Erwähnenswert wäre höchstens noch der Anstieg im Böhmerwald Richtung Grenze zu Deutschland. Auf einem kleinen, gut asphaltierten Weg, der ein paar Kilometer entfernt weitgehend parallel zur Hauptstraße verläuft, bin ich zur Abwechslung mal der mit dem schweren Gerät. Lediglich ein paar Wanderer kreuzen den Weg.

Auf deutscher Seite sind dann ein paar Städte über Radwege ausgeschildert, sicher besser als die olle Hauptstraße, denke ich mir, verfahre mich dann irgendwie total und setze meinen Weg über übelste Schotterpisten fort. Sich in Deutschland in der Wildnis verirren hat wohl noch keiner geschafft, ich dann aber auch nicht. Allerdings komm ich mir dann schon vor, als würde ich gerade von einem dreiwöchigen Survivaltrip in die Zivilisation zurückkehren, als ich plötzlich mitten vor der Kirche in einem kleinen Dorf stehe. Die Straßen drumherum voll mit Erzeugnissen hiesiger Motorenwerke, dazu zünftige Blasmusik. Gauss lässt grüßen.

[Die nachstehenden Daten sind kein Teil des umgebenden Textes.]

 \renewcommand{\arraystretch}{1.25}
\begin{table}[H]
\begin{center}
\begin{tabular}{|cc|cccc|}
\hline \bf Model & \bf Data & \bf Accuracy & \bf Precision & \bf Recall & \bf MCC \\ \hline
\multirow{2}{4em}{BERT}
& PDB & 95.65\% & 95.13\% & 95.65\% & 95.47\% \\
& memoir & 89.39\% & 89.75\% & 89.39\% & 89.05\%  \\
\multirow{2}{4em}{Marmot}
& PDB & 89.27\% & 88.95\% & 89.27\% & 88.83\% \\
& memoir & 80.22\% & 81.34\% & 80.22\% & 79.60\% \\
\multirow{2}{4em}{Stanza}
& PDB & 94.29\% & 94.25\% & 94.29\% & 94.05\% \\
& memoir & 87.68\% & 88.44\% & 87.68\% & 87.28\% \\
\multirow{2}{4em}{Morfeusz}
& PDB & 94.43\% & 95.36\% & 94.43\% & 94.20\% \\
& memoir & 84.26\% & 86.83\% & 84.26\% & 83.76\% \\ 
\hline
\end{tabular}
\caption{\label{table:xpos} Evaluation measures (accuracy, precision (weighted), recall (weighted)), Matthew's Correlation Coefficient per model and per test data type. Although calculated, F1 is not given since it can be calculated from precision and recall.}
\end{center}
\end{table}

Weil einer dieser Radwege um Zwiesel (potentielle Einkaufsmöglichkeiten) herum führt, mache ich mir geringfügig Sorgen um die Selbstversorgung des nächsten Tages (ist ein Sonntag). Schon mit dem unerfreulichen Gedanken, mich an der Tanke oder irgendwo mit Service zu versorgen abgefunden, ist Spiegelau dann doch größer als erwartet und beherbergt diverse Supermärkte. Beim Packen der Lebensmittel auf’s Rad stellt sich ein eigenartiges Gefühl ein: Während alle anderen sich ins Auto setzen, nach Hause fahren und gemütlich daheim im warmen Wohnzimmer sitzen, während es draußen langsam dunkel wird, darf ich noch eine Weile dem rauer werdenden Wetter ausgesetzt durch die Gegend radeln und mein Zelt irgendwo aufstellen, wo es keiner findet. Klar, dieser Szenerie bin ich ständig ausgesetzt, ist ja auch gewollt, aber durch die konkrete Vorstellung „der anderen Welt“ wird mir das ganze mal richtig bewusst. Und dieses diffuse Gefühl ist seltsam.

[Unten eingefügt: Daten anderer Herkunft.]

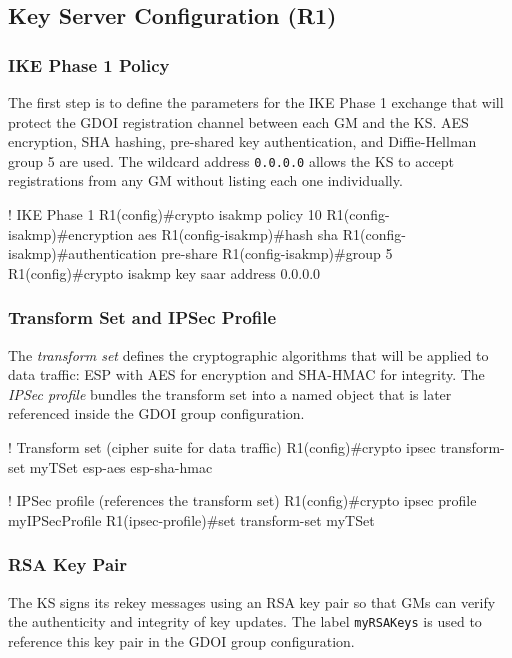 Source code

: \documentclass[12pt]{article}
\begin{document}
\subsection{Key Server Configuration (R1)}

\subsubsection{IKE Phase 1 Policy}

The first step is to define the parameters for the IKE Phase 1 exchange that will protect the GDOI registration channel between each GM and the KS. AES encryption, SHA hashing, pre-shared key authentication, and Diffie-Hellman group 5 are used. The wildcard address \texttt{0.0.0.0} allows the KS to accept registrations from any GM without listing each one individually.

\begin{configbox}
! IKE Phase 1
R1(config)#crypto isakmp policy 10
R1(config-isakmp)#encryption aes
R1(config-isakmp)#hash sha
R1(config-isakmp)#authentication pre-share
R1(config-isakmp)#group 5
R1(config)#crypto isakmp key saar address 0.0.0.0
\end{configbox}

\subsubsection{Transform Set and IPSec Profile}

The \textit{transform set} defines the cryptographic algorithms that will be applied to data traffic: ESP with AES for encryption and SHA-HMAC for integrity. The \textit{IPSec profile} bundles the transform set into a named object that is later referenced inside the GDOI group configuration.

\begin{configbox}
! Transform set (cipher suite for data traffic)
R1(config)#crypto ipsec transform-set myTSet esp-aes esp-sha-hmac

! IPSec profile (references the transform set)
R1(config)#crypto ipsec profile myIPSecProfile
R1(ipsec-profile)#set transform-set myTSet
\end{configbox}

\subsubsection{RSA Key Pair}

The KS signs its rekey messages using an RSA key pair so that GMs can verify the authenticity and integrity of key updates. The label \texttt{myRSAKeys} is used to reference this key pair in the GDOI group configuration.
\end{document}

So langweilig wie viele behaupten finde ich das Alpenvorland nicht. Oder vielleicht doch, wie sonst lässt sich die mit 153 km längste Tagesetappe rechtfertigen? Zum Teil sicher mit dem Frühstück, das wie sonst auch aus Schokomüsli, Joghurt und derlei kleingeschnittenen Früchten besteht, nur eben einer besonders großen Portion, die erst nach 90 km nach Auffüllen des Magens verlangt. Und dem bayrischen Rennradler, der mir bis runter zur Donau gut Windschatten spendet und nebenbei allerlei erzählt – nur verstehen tu ich ihn irgendwie nicht so ganz, zu wunderlich sein Dialekt.
Nur dass er beeindruckt davon ist, dass ich jeden Tag über 100 km fahre, dass verstehe ich. Er ist inzwischen älter und kann so eine Leistung nicht mehr länger als zwei oder drei Tage hintereinander aufbringen. Früher ist er mit Freunden aber auch mehr gefahren.

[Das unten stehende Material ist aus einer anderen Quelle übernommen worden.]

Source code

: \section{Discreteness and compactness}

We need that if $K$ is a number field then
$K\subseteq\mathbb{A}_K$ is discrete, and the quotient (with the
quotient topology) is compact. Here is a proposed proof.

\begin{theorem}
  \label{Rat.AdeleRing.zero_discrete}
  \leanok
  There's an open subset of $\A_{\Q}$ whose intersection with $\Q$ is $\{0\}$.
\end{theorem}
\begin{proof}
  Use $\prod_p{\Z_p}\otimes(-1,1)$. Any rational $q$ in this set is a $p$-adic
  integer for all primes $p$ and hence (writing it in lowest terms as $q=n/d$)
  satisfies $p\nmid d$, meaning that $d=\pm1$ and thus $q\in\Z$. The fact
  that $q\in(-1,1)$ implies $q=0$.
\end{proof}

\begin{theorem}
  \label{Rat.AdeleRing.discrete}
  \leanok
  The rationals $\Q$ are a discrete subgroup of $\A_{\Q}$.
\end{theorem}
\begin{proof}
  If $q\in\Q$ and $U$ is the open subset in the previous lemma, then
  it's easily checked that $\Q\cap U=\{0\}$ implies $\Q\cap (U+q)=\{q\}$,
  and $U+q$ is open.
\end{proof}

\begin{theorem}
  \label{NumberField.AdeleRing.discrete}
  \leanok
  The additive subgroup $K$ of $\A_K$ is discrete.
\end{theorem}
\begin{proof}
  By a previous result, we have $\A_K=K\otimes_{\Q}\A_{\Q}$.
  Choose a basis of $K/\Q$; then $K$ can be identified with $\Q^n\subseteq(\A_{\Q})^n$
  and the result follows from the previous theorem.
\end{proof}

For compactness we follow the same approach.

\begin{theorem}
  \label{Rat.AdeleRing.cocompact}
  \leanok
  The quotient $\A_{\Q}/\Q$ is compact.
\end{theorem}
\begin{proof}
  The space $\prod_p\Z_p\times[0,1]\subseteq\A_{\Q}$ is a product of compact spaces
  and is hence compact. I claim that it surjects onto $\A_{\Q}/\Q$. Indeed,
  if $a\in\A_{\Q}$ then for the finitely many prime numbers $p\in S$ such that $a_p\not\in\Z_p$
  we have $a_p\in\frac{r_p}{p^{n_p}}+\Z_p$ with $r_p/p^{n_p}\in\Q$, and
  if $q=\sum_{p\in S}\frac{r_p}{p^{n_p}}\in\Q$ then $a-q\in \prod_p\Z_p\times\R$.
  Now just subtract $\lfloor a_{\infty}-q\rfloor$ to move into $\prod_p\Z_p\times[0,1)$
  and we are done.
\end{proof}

In Vilshofen die Donau überquert und drin baden gewesen. Am Inn dann der Wechsel auf die österreichische Seite und da den Innradweg entlang. Der Inn passt übrigens so gar nicht zu meiner Vorstellung eines kalten Alpenflusses. In Braunau könnte ich schwören, jemand hätte den Nil ein Stück gen Norden verfrachtet. Den hab ich zwar auch noch nie gesehen, so stelle ich ihn mir aber vor.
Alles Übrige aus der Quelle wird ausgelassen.